**Task goal**
Copy all entries without alteration and skip the pictures they hold.

**Data records**
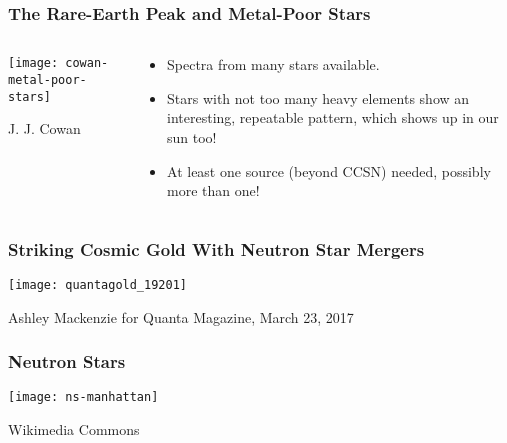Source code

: \documentclass[]{beamer}
\begin{document}
\begin{frame}
  \frametitle{The Rare-Earth Peak and Metal-Poor Stars}
  \begin{columns}
    \begin{column}{6cm}
      \begin{center}
        \texttt{[image: cowan-metal-poor-stars]}
      \end{center}
      J. J. Cowan
    \end{column}
    \begin{column}{6cm}
      \begin{itemize}
      \item Spectra from many stars available.
      \item Stars with not too many heavy elements show an interesting,
        repeatable pattern, which shows up in our sun too!
      \item At least one source (beyond CCSN) needed, possibly more
        than one!
      \end{itemize}      
    \end{column}
  \end{columns}
\end{frame}

\begin{frame}
  \frametitle{Striking Cosmic Gold With Neutron Star Mergers}
  \begin{center}
    \texttt{[image: quantagold\_19201]}
  \end{center}
  Ashley Mackenzie for Quanta Magazine, March 23, 2017
\end{frame}


\begin{frame}
  \frametitle{Neutron Stars}
  \begin{center}
    \texttt{[image: ns-manhattan]}
  \end{center}
  Wikimedia Commons
\end{frame}
\end{document}
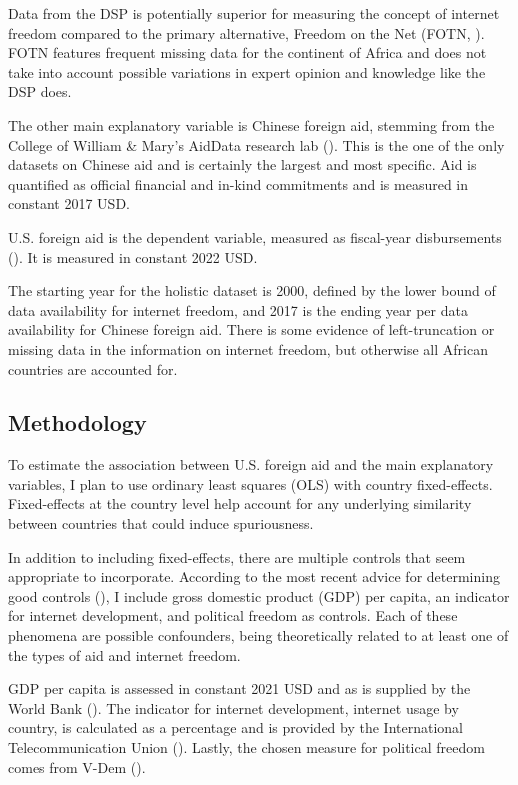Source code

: \documentclass{article}
\begin{document}
Data from the DSP is potentially superior for measuring the concept of internet freedom compared to the primary alternative, Freedom on the Net (FOTN, \cite{house2022}). FOTN features frequent missing data for the continent of Africa and does not take into account possible variations in expert opinion and knowledge like the DSP does.

The other main explanatory variable is Chinese foreign aid, stemming from the College of William \& Mary's AidData research lab (\cite{custer2021}). This is the one of the only datasets on Chinese aid and is certainly the largest and most specific. Aid is quantified as official financial and in-kind commitments and is measured in constant 2017 USD.

U.S. foreign aid is the dependent variable, measured as fiscal-year disbursements (\cite{government2022e}). It is measured in constant 2022 USD.

The starting year for the holistic dataset is 2000, defined by the lower bound of data availability for internet freedom, and 2017 is the ending year per data availability for Chinese foreign aid. There is some evidence of left-truncation or missing data in the information on internet freedom, but otherwise all African countries are accounted for.

\subsection*{Methodology}
To estimate the association between U.S. foreign aid and the main explanatory variables, I plan to use ordinary least squares (OLS) with country fixed-effects. Fixed-effects at the country level help account for any underlying similarity between countries that could induce spuriousness.

In addition to including fixed-effects, there are multiple controls that seem appropriate to incorporate. According to the most recent advice for determining good controls (\cite{cinelli2022}), I include gross domestic product (GDP) per capita, an indicator for internet development, and political freedom as controls. Each of these phenomena are possible confounders, being theoretically related to at least one of the types of aid and internet freedom. 

GDP per capita is assessed in constant 2021 USD and as is supplied by the World Bank (\cite{bank2022}). The indicator for internet development, internet usage by country, is calculated as a percentage and is provided by the International Telecommunication Union (\cite{itu2022}). Lastly, the chosen measure for political freedom comes from V-Dem (\cite{coppedge2022a}).
\end{document}
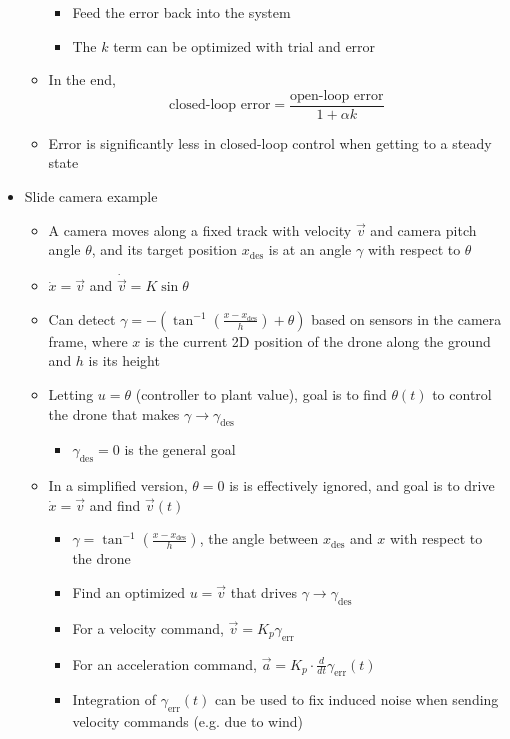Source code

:\documentclass{article}
\begin{document}
\begin{itemize}
\begin{itemize}
\begin{itemize}
\item Feed the error back into the system
\item The $k$ term can be optimized with trial and error
\end{itemize}
\item In the end,
\begin{equation*}
\text{closed-loop error}=\frac{\text{open-loop error}}{1+\alpha k}
\end{equation*}
\item Error is significantly less in closed-loop control when getting to a steady state
\end{itemize}
\item Slide camera example
\begin{itemize}
\item A camera moves along a fixed track with velocity $\vec{v}$ and camera pitch angle $\theta$, and its target position $x_\text{des}$ is at an angle $\gamma$ with respect to $\theta$
\item $\dot{x}=\vec{v} $ and $\dot{\vec{v}}=K\sin\theta$ 
\item Can detect $\gamma=-(\tan^{-1}(\frac{x-x_\text{des}}{h})+\theta)$ based on sensors in the camera frame, where $x$ is the current 2D position of the drone along the ground and $h$ is its height
\item Letting $u=\theta$ (controller to plant value), goal is to find $\theta(t)$ to control the drone that makes $\gamma\rightarrow\gamma_\text{des}$
\begin{itemize}
\item $\gamma_\text{des}=0$ is the general goal
\end{itemize}
\item In a simplified version, $\theta=0$ is is effectively ignored, and goal is to drive $\dot x=\vec{v}$ and find $\vec{v}(t)$
\begin{itemize}
\item  $\gamma=\tan^{-1}(\frac{x-x_\text{des}}{h})$, the angle between $x_\text{des}$ and $x$ with respect to the drone
\item Find an optimized $u=\vec{v}$  that drives $\gamma\rightarrow\gamma_\text{des}$ 
\item For a velocity command, $\vec{v}=K_p\gamma_\text{err}$
\item For an acceleration command, $\vec{a}=K_p\cdot\frac{d}{dt}\gamma_\text{err}(t)$
\item Integration of $\gamma_\text{err}(t)$ can be used to fix induced noise when sending velocity commands (e.g. due to wind)
\end{itemize}
\end{itemize}
\end{itemize}
\end{document}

**Task result**
Source code

: \documentclass[]{beamer}
\begin{document}
\begin{frame}
  \frametitle{The Rare-Earth Peak and Metal-Poor Stars}
  \begin{columns}
    \begin{column}{6cm}
      \begin{center}
        \texttt{[image: cowan-metal-poor-stars]}
      \end{center}
      J. J. Cowan
    \end{column}
    \begin{column}{6cm}
      \begin{itemize}
      \item Spectra from many stars available.
      \item Stars with not too many heavy elements show an interesting,
        repeatable pattern, which shows up in our sun too!
      \item At least one source (beyond CCSN) needed, possibly more
        than one!
      \end{itemize}      
    \end{column}
  \end{columns}
\end{frame}

\begin{frame}
  \frametitle{Striking Cosmic Gold With Neutron Star Mergers}
  \begin{center}
    \texttt{[image: quantagold\_19201]}
  \end{center}
  Ashley Mackenzie for Quanta Magazine, March 23, 2017
\end{frame}


\begin{frame}
  \frametitle{Neutron Stars}
  \begin{center}
    \texttt{[image: ns-manhattan]}
  \end{center}
  Wikimedia Commons
\end{frame}
\end{document}
Source code

: \documentclass{article}
\begin{document}
Data from the DSP is potentially superior for measuring the concept of internet freedom compared to the primary alternative, Freedom on the Net (FOTN, \cite{house2022}). FOTN features frequent missing data for the continent of Africa and does not take into account possible variations in expert opinion and knowledge like the DSP does.

The other main explanatory variable is Chinese foreign aid, stemming from the College of William \& Mary's AidData research lab (\cite{custer2021}). This is the one of the only datasets on Chinese aid and is certainly the largest and most specific. Aid is quantified as official financial and in-kind commitments and is measured in constant 2017 USD.

U.S. foreign aid is the dependent variable, measured as fiscal-year disbursements (\cite{government2022e}). It is measured in constant 2022 USD.

The starting year for the holistic dataset is 2000, defined by the lower bound of data availability for internet freedom, and 2017 is the ending year per data availability for Chinese foreign aid. There is some evidence of left-truncation or missing data in the information on internet freedom, but otherwise all African countries are accounted for.

\subsection*{Methodology}
To estimate the association between U.S. foreign aid and the main explanatory variables, I plan to use ordinary least squares (OLS) with country fixed-effects. Fixed-effects at the country level help account for any underlying similarity between countries that could induce spuriousness.

In addition to including fixed-effects, there are multiple controls that seem appropriate to incorporate. According to the most recent advice for determining good controls (\cite{cinelli2022}), I include gross domestic product (GDP) per capita, an indicator for internet development, and political freedom as controls. Each of these phenomena are possible confounders, being theoretically related to at least one of the types of aid and internet freedom. 

GDP per capita is assessed in constant 2021 USD and as is supplied by the World Bank (\cite{bank2022}). The indicator for internet development, internet usage by country, is calculated as a percentage and is provided by the International Telecommunication Union (\cite{itu2022}). Lastly, the chosen measure for political freedom comes from V-Dem (\cite{coppedge2022a}).
\end{document}
Source code

:\documentclass{article}
\begin{document}
\begin{itemize}
\begin{itemize}
\begin{itemize}
\item Feed the error back into the system
\item The $k$ term can be optimized with trial and error
\end{itemize}
\item In the end,
\begin{equation*}
\text{closed-loop error}=\frac{\text{open-loop error}}{1+\alpha k}
\end{equation*}
\item Error is significantly less in closed-loop control when getting to a steady state
\end{itemize}
\item Slide camera example
\begin{itemize}
\item A camera moves along a fixed track with velocity $\vec{v}$ and camera pitch angle $\theta$, and its target position $x_\text{des}$ is at an angle $\gamma$ with respect to $\theta$
\item $\dot{x}=\vec{v} $ and $\dot{\vec{v}}=K\sin\theta$ 
\item Can detect $\gamma=-(\tan^{-1}(\frac{x-x_\text{des}}{h})+\theta)$ based on sensors in the camera frame, where $x$ is the current 2D position of the drone along the ground and $h$ is its height
\item Letting $u=\theta$ (controller to plant value), goal is to find $\theta(t)$ to control the drone that makes $\gamma\rightarrow\gamma_\text{des}$
\begin{itemize}
\item $\gamma_\text{des}=0$ is the general goal
\end{itemize}
\item In a simplified version, $\theta=0$ is is effectively ignored, and goal is to drive $\dot x=\vec{v}$ and find $\vec{v}(t)$
\begin{itemize}
\item  $\gamma=\tan^{-1}(\frac{x-x_\text{des}}{h})$, the angle between $x_\text{des}$ and $x$ with respect to the drone
\item Find an optimized $u=\vec{v}$  that drives $\gamma\rightarrow\gamma_\text{des}$ 
\item For a velocity command, $\vec{v}=K_p\gamma_\text{err}$
\item For an acceleration command, $\vec{a}=K_p\cdot\frac{d}{dt}\gamma_\text{err}(t)$
\item Integration of $\gamma_\text{err}(t)$ can be used to fix induced noise when sending velocity commands (e.g. due to wind)
\end{itemize}
\end{itemize}
\end{itemize}
\end{document}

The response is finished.